┌──

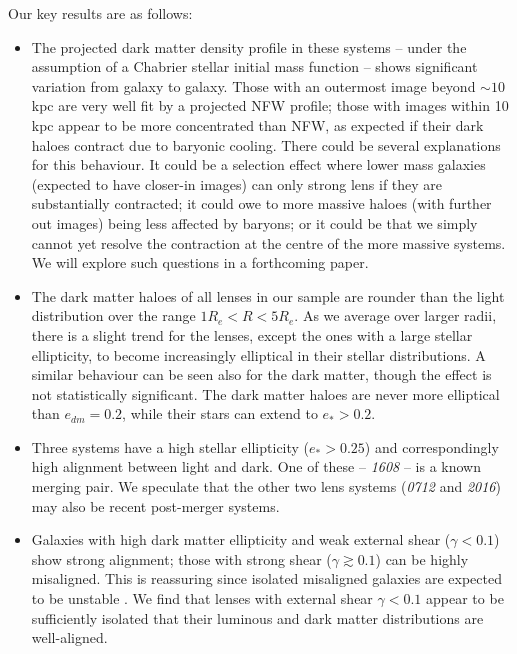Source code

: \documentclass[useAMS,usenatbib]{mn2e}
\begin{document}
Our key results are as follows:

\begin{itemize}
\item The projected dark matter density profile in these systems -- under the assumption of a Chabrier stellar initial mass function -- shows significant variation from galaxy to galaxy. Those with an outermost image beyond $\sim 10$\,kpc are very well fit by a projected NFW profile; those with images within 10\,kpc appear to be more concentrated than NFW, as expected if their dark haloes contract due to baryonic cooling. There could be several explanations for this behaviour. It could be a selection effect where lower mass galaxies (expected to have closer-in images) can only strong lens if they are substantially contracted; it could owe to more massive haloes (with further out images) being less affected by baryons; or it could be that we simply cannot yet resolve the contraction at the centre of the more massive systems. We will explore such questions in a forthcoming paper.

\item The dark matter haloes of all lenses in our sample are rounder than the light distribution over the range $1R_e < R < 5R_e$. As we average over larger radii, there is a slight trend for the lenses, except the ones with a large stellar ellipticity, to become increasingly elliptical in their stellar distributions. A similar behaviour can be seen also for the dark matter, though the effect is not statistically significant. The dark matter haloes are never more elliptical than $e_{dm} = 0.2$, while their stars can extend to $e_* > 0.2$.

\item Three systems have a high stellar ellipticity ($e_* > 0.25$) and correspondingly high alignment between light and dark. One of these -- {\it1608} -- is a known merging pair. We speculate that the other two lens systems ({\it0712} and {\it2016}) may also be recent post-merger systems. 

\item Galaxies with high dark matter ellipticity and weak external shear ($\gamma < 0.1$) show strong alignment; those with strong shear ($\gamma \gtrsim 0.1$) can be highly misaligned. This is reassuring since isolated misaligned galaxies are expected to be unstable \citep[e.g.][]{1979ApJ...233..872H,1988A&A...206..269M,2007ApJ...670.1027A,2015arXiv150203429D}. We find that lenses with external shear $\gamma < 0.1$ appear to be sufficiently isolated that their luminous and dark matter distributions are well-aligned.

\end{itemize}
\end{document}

└──
┌──

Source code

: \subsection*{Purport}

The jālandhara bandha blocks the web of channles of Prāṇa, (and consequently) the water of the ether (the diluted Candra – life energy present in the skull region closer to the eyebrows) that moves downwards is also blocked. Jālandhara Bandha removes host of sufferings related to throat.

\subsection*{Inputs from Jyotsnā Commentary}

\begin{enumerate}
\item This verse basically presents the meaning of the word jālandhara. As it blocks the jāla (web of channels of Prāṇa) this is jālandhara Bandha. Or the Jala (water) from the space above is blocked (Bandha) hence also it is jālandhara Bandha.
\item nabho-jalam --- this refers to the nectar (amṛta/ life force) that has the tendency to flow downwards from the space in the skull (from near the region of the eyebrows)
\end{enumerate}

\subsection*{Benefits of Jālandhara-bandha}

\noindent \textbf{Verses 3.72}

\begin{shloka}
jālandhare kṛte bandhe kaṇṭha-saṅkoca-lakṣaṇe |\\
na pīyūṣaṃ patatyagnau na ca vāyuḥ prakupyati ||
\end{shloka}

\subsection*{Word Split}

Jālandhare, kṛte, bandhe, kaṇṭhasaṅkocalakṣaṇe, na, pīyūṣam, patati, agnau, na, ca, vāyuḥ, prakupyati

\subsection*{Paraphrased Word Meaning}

└──
┌──

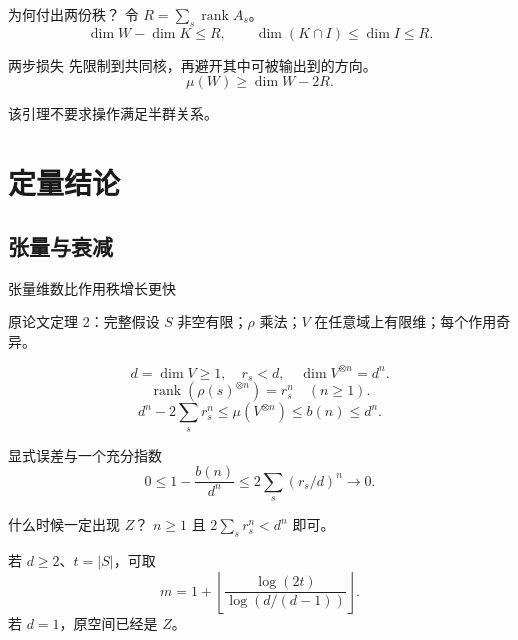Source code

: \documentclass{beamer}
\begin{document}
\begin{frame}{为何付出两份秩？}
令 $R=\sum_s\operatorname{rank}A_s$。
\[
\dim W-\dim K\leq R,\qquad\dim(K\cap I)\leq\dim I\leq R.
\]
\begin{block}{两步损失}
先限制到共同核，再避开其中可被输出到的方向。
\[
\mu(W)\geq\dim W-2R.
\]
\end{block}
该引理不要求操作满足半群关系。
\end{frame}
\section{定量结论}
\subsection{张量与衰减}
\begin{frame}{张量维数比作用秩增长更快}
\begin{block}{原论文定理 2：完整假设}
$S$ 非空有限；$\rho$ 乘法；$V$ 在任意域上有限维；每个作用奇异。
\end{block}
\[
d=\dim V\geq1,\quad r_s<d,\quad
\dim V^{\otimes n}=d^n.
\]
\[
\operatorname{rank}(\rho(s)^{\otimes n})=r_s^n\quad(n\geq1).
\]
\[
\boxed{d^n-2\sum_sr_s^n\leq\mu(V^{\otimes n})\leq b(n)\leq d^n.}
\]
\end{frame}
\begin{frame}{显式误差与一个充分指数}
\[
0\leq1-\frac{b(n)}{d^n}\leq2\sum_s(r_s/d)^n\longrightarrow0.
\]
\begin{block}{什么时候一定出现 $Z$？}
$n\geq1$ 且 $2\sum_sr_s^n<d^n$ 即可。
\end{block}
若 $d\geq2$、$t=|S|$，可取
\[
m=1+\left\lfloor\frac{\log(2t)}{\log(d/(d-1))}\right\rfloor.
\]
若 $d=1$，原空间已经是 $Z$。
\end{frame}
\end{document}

└──

## Task requirements
Copy every line of the records above that holds the word "subsection".

## Written response
: \subsection*{Purport}
\subsection*{Inputs from Jyotsnā Commentary}
\subsection*{Benefits of Jālandhara-bandha}
\subsection*{Word Split}
\subsection*{Paraphrased Word Meaning}
\subsection{张量与衰减}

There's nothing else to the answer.